== SOURCE DATA ==
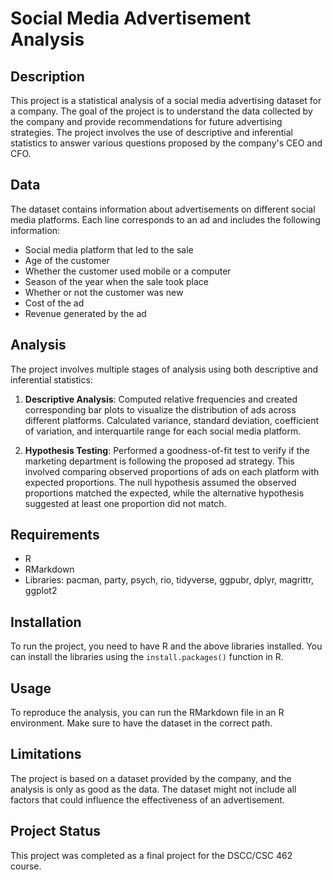 # Social Media Advertisement Analysis

## Description
This project is a statistical analysis of a social media advertising dataset for a company. The goal of the project is to understand the data collected by the company and provide recommendations for future advertising strategies. The project involves the use of descriptive and inferential statistics to answer various questions proposed by the company's CEO and CFO.

## Data
The dataset contains information about advertisements on different social media platforms. Each line corresponds to an ad and includes the following information:
- Social media platform that led to the sale
- Age of the customer
- Whether the customer used mobile or a computer
- Season of the year when the sale took place
- Whether or not the customer was new
- Cost of the ad
- Revenue generated by the ad

## Analysis
The project involves multiple stages of analysis using both descriptive and inferential statistics:

1. **Descriptive Analysis**: Computed relative frequencies and created corresponding bar plots to visualize the distribution of ads across different platforms. Calculated variance, standard deviation, coefficient of variation, and interquartile range for each social media platform.

2. **Hypothesis Testing**: Performed a goodness-of-fit test to verify if the marketing department is following the proposed ad strategy. This involved comparing observed proportions of ads on each platform with expected proportions. The null hypothesis assumed the observed proportions matched the expected, while the alternative hypothesis suggested at least one proportion did not match. 


## Requirements
- R
- RMarkdown
- Libraries: pacman, party, psych, rio, tidyverse, ggpubr, dplyr, magrittr, ggplot2

## Installation
To run the project, you need to have R and the above libraries installed. You can install the libraries using the `install.packages()` function in R. 

## Usage
To reproduce the analysis, you can run the RMarkdown file in an R environment. Make sure to have the dataset in the correct path.

## Limitations
The project is based on a dataset provided by the company, and the analysis is only as good as the data. The dataset might not include all factors that could influence the effectiveness of an advertisement.

## Project Status
This project was completed as a final project for the DSCC/CSC 462 course.



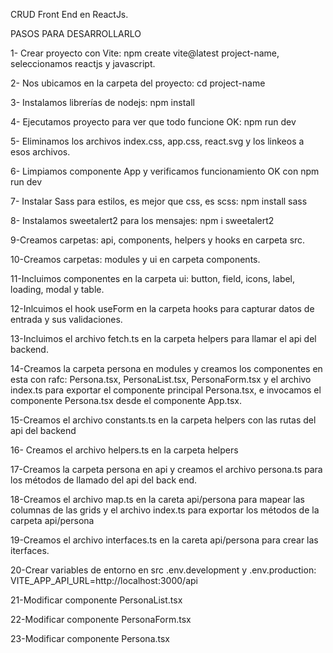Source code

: CRUD Front End en ReactJs.

PASOS PARA DESARROLLARLO

1- Crear proyecto con Vite: npm create vite@latest project-name, seleccionamos reactjs y javascript.

2- Nos ubicamos en la carpeta del proyecto: cd project-name

3- Instalamos librerías de nodejs: npm install

4- Ejecutamos proyecto para ver que todo funcione OK: npm run dev

5- Eliminamos los archivos index.css, app.css, react.svg y los linkeos a esos archivos.

6- Limpiamos componente App y verificamos funcionamiento OK con npm run dev

7- Instalar Sass para estilos, es mejor que css, es scss: npm install sass

8- Instalamos sweetalert2 para los mensajes: npm i sweetalert2

9-Creamos carpetas: api, components, helpers y hooks en carpeta src.

10-Creamos carpetas: modules y ui en carpeta components.

11-Incluimos componentes en la carpeta ui: button, field, icons, label, loading, modal y table.

12-Inlcuimos el hook useForm en la carpeta hooks para capturar datos de entrada y sus validaciones.

13-Incluimos el archivo fetch.ts en la carpeta helpers para llamar el api del backend.

14-Creamos la carpeta persona en modules y creamos los componentes en esta con rafc: Persona.tsx, PersonaList.tsx, PersonaForm.tsx y el archivo index.ts para exportar el componente principal Persona.tsx, e invocamos el componente Persona.tsx desde el componente App.tsx.

15-Creamos el archivo constants.ts en la carpeta helpers con las rutas del api del backend

16- Creamos el archivo helpers.ts en la carpeta helpers

17-Creamos la carpeta persona en api y creamos el archivo persona.ts para los métodos de llamado del api del back end.

18-Creamos el archivo map.ts en la careta api/persona para mapear las columnas de las grids y el archivo index.ts para exportar los métodos de la carpeta api/persona

19-Creamos el archivo interfaces.ts en la careta api/persona para crear las iterfaces.

20-Crear variables de entorno en src .env.development y .env.production: VITE_APP_API_URL=http://localhost:3000/api

21-Modificar componente PersonaList.tsx

22-Modificar componente PersonaForm.tsx

23-Modificar componente Persona.tsx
===
DESCRIPTION OF THE TASK
Only the lines from the first line of the entries through the line containing "## Description" should be output, exactly as they are, without pictures.

OUTPUT FOR THIS TASK
 # Social Media Advertisement Analysis

## Description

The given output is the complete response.